── DATA SECTION ──
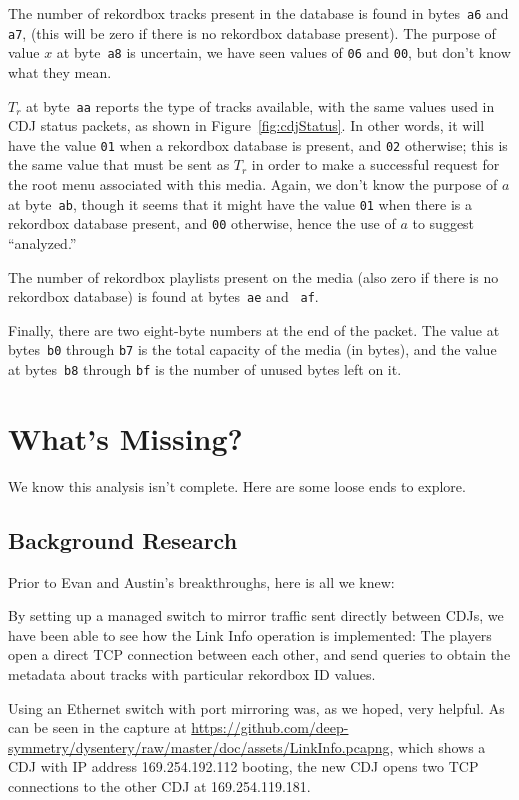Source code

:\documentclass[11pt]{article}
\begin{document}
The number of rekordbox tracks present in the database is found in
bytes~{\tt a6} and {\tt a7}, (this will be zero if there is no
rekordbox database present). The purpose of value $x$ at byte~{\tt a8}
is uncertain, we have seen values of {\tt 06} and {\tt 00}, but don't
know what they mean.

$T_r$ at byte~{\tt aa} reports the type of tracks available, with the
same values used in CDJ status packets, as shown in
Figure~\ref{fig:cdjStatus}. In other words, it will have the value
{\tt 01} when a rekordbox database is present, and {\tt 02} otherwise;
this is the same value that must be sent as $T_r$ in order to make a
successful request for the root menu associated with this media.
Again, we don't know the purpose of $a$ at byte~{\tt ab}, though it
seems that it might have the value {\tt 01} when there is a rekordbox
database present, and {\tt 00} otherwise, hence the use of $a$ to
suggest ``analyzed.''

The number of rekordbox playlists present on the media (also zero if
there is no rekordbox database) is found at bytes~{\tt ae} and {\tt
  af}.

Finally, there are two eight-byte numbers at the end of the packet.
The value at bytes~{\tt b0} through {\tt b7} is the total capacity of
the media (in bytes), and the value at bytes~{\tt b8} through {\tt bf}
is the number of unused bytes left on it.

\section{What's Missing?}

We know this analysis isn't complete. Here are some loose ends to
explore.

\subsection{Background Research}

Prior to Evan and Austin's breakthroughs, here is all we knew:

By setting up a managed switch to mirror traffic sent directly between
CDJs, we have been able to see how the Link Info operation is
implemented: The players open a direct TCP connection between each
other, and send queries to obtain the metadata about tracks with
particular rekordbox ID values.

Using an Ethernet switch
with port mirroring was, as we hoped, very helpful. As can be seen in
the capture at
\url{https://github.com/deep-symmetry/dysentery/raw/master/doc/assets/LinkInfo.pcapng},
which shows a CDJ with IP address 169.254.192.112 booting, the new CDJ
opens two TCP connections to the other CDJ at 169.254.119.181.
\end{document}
───
Using the data above, extract exactly the lines from the one that holds "is the number of unused bytes left on it." to the one that holds "opens two TCP", both ends included, and no others.

is the number of unused bytes left on it.

\section{What's Missing?}

We know this analysis isn't complete. Here are some loose ends to
explore.

\subsection{Background Research}

Prior to Evan and Austin's breakthroughs, here is all we knew:

By setting up a managed switch to mirror traffic sent directly between
CDJs, we have been able to see how the Link Info operation is
implemented: The players open a direct TCP connection between each
other, and send queries to obtain the metadata about tracks with
particular rekordbox ID values.

Using an Ethernet switch
with port mirroring was, as we hoped, very helpful. As can be seen in
the capture at
\url{https://github.com/deep-symmetry/dysentery/raw/master/doc/assets/LinkInfo.pcapng},
which shows a CDJ with IP address 169.254.192.112 booting, the new CDJ
opens two TCP connections to the other CDJ at 169.254.119.181.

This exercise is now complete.